156: Run id. Every time you use your Illumina machine, run id increases.
HGLMKBBXX: "flow cell" id. This is the id of the cell where the DNA is loaded. I don't fully understand what a flow cell is, but it's a physical location in a machine somewhere.
The remaining one are all related to the location within a flow cell. Not relevant for this pipeline.

2. The DNA Sequence

It's the sequence. A C G T and N for ambiguous.

3. Divider

Does nothing. It's basically just white space.

4. Quality

ASCII representation of the Phred score. This is a reflection of the quality of the data.

Quality Control

Throughout any pipeline, you want to constantly perform quality control to ensure the data set is good, and that everything is proceeding as expected. One popular program for this is FastQC.

Let's see the quality of the data with fastqc:

fastqc data/control.fastq.gz

It generates a HTML report. Here's one of the failed metrics, at least according to FastQC out of the box:

The blue line is the theoretically "perfect" distribution. This is not realistic - some organisms are far more GC than AT, for example. This one actually looks pretty good. Looking at the spike in the center - we see 1.8M reads are right around the 50% GC mean content mark.

The actual organism, Drosophila, has around 42% GC. There is a spike in that are in our graph. The major spike at 50% is kind of surprising - maybe there is some contamination, or perhaps the presence of the adapters is impacting it.

Adapters are additional sequences added by the sequencing machine - we generally want to remove those before doing any sort of analysis, since they are not part of the actual biological dataset.

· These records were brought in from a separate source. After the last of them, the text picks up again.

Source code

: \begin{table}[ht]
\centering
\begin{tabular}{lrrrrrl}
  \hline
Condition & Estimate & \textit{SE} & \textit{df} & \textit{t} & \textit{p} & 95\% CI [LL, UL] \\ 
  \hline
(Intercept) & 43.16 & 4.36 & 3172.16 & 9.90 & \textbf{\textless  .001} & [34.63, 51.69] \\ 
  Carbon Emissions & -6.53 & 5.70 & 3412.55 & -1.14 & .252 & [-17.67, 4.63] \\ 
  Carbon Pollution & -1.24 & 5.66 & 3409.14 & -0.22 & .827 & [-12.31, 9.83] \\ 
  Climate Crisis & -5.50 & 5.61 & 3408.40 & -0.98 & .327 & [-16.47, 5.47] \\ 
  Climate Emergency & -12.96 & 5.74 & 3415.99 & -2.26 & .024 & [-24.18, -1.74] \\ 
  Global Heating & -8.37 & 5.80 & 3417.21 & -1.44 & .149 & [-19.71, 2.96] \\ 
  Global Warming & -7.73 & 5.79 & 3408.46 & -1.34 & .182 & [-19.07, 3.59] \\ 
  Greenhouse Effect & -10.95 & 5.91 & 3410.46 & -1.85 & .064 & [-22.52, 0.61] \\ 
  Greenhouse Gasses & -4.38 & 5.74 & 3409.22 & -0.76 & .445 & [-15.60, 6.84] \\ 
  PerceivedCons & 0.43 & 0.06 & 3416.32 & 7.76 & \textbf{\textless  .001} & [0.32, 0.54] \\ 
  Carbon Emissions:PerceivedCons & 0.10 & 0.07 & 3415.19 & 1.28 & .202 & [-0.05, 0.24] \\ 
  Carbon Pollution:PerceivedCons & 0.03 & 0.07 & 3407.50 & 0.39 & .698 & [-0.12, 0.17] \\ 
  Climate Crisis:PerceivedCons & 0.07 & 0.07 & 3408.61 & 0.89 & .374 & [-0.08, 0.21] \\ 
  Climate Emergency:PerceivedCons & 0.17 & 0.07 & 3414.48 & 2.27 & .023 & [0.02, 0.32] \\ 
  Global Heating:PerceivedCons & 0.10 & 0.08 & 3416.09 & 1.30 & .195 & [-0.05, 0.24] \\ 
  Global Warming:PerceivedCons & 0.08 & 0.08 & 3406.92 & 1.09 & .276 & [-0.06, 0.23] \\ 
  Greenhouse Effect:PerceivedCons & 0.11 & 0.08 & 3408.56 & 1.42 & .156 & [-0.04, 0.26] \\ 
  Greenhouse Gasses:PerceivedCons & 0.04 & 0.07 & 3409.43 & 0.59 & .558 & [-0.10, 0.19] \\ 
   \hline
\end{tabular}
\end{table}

Another report from FastQC about adapters:

We can remove it with a program called cutadapt:

cutadapt -a AGATCGGAAGAGCACACGTCAGAACTCCAGTCACGAGTCAATCTCGTATG -o output.fastq data/control.fastq.gz

Let's check the quality again:

fastqc output.fastq

Weird, right? The issue is after removing the adapters, we are left with a bunch of empty space. See below:

![[Screenshot 2024-06-29 at 10.58.34 AM.png]]

I found this surprising, but it is the expected result. It's even in the documentation:

By default, empty reads are kept and will appear in the output. If you do not want this, use the --minimum-length/-m filtering option.

We can filter them using -m for minimum. $1 is your the input file.

adapter="AGATCGGAAGAGCACACGTCAGAACTCCAGTCACGAGTCAATCTCGTATG"
cutadapt -a $adapter -m 40 -o output.fastq $1

The empty, overrepresented sequences are gone. You can also see no reads with a length less than 40 are present.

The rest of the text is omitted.